Saved entries:
• • • •
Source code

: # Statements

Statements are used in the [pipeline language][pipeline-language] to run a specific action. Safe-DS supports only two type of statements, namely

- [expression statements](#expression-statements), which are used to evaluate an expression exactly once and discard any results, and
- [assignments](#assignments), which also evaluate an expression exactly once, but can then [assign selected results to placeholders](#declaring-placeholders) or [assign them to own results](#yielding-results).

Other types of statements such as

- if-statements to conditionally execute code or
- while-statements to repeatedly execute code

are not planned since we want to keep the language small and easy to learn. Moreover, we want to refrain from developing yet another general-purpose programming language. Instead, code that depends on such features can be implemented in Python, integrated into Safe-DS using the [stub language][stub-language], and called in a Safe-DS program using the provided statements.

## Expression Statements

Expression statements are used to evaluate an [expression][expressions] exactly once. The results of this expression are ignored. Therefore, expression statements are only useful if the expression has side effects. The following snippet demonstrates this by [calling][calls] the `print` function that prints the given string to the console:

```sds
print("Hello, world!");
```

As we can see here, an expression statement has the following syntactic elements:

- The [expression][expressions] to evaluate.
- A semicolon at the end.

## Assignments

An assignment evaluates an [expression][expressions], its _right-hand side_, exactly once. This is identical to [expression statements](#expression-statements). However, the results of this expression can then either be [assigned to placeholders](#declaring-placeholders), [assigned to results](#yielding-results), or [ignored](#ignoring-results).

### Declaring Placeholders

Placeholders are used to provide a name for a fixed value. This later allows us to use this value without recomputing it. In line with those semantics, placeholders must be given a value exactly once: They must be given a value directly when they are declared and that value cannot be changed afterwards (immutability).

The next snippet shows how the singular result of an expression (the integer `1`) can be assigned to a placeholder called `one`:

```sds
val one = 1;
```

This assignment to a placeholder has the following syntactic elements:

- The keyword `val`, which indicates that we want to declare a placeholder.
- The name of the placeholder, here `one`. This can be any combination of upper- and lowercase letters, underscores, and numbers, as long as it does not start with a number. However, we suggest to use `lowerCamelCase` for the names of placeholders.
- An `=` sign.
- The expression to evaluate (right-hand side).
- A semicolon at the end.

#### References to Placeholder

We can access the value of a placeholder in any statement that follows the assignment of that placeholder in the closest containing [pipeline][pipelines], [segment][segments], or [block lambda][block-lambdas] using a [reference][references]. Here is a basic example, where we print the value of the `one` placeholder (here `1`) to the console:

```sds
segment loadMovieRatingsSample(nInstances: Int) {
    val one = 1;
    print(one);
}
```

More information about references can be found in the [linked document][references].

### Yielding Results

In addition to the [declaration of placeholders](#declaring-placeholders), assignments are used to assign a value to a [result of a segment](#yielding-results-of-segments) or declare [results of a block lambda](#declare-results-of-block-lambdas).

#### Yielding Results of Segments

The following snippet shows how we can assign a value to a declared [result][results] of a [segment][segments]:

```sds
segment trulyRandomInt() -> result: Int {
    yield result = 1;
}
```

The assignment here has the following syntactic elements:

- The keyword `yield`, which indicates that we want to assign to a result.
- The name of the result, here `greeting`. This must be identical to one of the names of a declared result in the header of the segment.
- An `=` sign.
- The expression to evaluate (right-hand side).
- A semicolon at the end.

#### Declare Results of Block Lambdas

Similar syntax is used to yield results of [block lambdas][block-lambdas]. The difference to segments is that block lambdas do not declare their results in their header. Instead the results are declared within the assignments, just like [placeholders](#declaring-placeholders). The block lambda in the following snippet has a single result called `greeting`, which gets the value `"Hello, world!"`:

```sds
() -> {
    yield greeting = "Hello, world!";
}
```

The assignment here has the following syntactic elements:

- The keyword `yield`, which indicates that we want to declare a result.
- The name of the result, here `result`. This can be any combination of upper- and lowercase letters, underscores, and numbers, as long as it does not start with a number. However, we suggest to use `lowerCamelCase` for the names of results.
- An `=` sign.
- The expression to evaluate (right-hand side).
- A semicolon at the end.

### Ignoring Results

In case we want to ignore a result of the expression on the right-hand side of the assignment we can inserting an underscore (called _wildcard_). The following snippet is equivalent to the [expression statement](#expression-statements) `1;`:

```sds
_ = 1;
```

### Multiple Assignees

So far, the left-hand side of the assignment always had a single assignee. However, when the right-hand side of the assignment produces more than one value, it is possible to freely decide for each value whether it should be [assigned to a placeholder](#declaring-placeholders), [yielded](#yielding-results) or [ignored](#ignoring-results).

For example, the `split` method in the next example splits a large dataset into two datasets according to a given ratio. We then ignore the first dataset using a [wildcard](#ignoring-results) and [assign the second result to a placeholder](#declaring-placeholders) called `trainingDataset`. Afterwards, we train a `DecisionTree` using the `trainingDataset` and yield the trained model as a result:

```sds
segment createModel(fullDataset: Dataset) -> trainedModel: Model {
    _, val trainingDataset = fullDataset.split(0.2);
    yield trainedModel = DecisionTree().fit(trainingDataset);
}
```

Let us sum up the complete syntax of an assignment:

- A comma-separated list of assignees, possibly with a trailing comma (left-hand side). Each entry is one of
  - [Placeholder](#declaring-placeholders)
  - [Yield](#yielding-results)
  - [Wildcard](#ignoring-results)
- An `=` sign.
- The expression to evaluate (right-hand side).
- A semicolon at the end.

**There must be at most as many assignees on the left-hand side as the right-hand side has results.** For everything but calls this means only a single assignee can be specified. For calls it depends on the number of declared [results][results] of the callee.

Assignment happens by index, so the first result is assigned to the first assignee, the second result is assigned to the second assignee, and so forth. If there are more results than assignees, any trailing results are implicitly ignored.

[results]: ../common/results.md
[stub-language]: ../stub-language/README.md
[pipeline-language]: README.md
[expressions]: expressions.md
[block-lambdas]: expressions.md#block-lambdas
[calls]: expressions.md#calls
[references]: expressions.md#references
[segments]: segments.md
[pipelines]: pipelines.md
• • • •
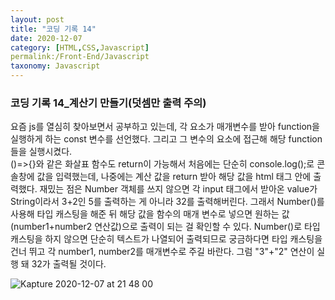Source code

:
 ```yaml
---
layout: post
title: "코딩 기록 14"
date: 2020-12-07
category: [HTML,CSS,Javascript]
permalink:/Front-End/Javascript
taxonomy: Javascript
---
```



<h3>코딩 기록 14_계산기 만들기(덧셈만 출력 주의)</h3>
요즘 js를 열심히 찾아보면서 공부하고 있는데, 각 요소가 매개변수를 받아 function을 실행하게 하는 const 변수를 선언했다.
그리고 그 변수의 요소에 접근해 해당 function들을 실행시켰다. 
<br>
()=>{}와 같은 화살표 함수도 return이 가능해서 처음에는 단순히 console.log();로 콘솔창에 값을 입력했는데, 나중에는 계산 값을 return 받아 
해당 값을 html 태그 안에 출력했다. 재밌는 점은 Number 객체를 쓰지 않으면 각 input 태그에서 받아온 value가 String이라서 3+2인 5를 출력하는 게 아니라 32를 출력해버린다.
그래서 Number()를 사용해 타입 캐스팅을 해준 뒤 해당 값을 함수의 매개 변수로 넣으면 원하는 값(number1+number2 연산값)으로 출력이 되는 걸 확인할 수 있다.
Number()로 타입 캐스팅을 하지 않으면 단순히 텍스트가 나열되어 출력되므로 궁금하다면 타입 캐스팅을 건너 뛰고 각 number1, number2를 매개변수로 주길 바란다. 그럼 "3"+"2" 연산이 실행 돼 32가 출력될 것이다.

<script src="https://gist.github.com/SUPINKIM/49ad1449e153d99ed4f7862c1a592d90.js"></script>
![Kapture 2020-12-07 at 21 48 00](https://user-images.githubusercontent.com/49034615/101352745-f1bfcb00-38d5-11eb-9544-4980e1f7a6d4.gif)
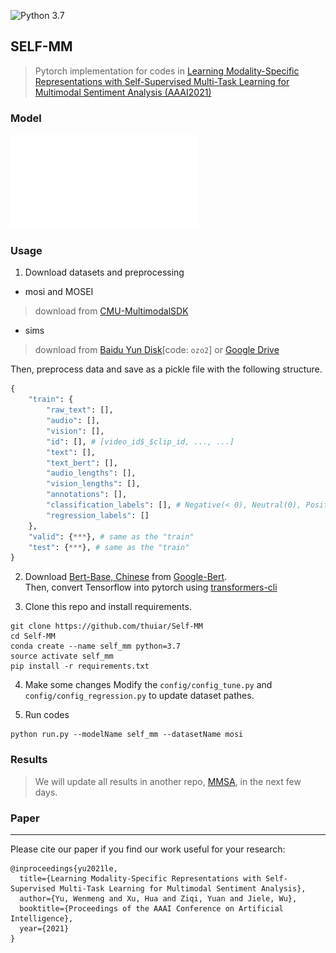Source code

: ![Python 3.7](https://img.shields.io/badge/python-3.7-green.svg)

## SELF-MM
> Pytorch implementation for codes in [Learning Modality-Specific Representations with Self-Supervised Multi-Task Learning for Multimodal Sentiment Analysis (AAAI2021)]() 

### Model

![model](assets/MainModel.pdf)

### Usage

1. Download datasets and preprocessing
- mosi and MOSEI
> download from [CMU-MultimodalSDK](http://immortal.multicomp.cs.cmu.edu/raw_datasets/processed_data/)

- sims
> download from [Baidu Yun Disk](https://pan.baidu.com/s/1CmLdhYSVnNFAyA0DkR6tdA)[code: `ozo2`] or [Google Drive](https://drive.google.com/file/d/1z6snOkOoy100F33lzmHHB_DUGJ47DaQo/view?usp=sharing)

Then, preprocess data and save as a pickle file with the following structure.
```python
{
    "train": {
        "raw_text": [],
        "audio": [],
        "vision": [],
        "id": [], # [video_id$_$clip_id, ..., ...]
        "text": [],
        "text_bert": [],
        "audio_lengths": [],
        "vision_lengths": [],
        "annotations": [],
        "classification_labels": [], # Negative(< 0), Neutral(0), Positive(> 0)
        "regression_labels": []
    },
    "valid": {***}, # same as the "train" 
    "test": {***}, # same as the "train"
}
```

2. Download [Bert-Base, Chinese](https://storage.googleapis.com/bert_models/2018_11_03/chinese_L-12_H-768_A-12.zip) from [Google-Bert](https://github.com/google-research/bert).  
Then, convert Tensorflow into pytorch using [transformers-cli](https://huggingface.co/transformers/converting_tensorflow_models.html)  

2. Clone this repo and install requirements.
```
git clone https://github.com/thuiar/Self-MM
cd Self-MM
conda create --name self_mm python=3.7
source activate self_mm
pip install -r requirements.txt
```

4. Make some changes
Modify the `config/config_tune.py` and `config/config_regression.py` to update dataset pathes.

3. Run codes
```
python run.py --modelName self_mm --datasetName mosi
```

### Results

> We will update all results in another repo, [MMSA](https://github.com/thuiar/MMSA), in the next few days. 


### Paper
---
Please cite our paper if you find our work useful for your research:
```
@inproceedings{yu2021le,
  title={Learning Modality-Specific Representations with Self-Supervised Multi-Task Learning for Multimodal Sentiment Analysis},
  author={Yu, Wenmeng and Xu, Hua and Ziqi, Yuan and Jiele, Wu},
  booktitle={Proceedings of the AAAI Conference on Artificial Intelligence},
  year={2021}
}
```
• • • •
[Problem description]: The reply should consist solely of the lines above from the one that has "<h3>코딩 기록 14_계산기 만들기(덧셈만 출력 주의)</h3>" through the one that has "그래서 Number()를 사용해", reproduced exactly.

[Reply]:
<h3>코딩 기록 14_계산기 만들기(덧셈만 출력 주의)</h3>
요즘 js를 열심히 찾아보면서 공부하고 있는데, 각 요소가 매개변수를 받아 function을 실행하게 하는 const 변수를 선언했다.
그리고 그 변수의 요소에 접근해 해당 function들을 실행시켰다. 
<br>
()=>{}와 같은 화살표 함수도 return이 가능해서 처음에는 단순히 console.log();로 콘솔창에 값을 입력했는데, 나중에는 계산 값을 return 받아 
해당 값을 html 태그 안에 출력했다. 재밌는 점은 Number 객체를 쓰지 않으면 각 input 태그에서 받아온 value가 String이라서 3+2인 5를 출력하는 게 아니라 32를 출력해버린다.
그래서 Number()를 사용해 타입 캐스팅을 해준 뒤 해당 값을 함수의 매개 변수로 넣으면 원하는 값(number1+number2 연산값)으로 출력이 되는 걸 확인할 수 있다.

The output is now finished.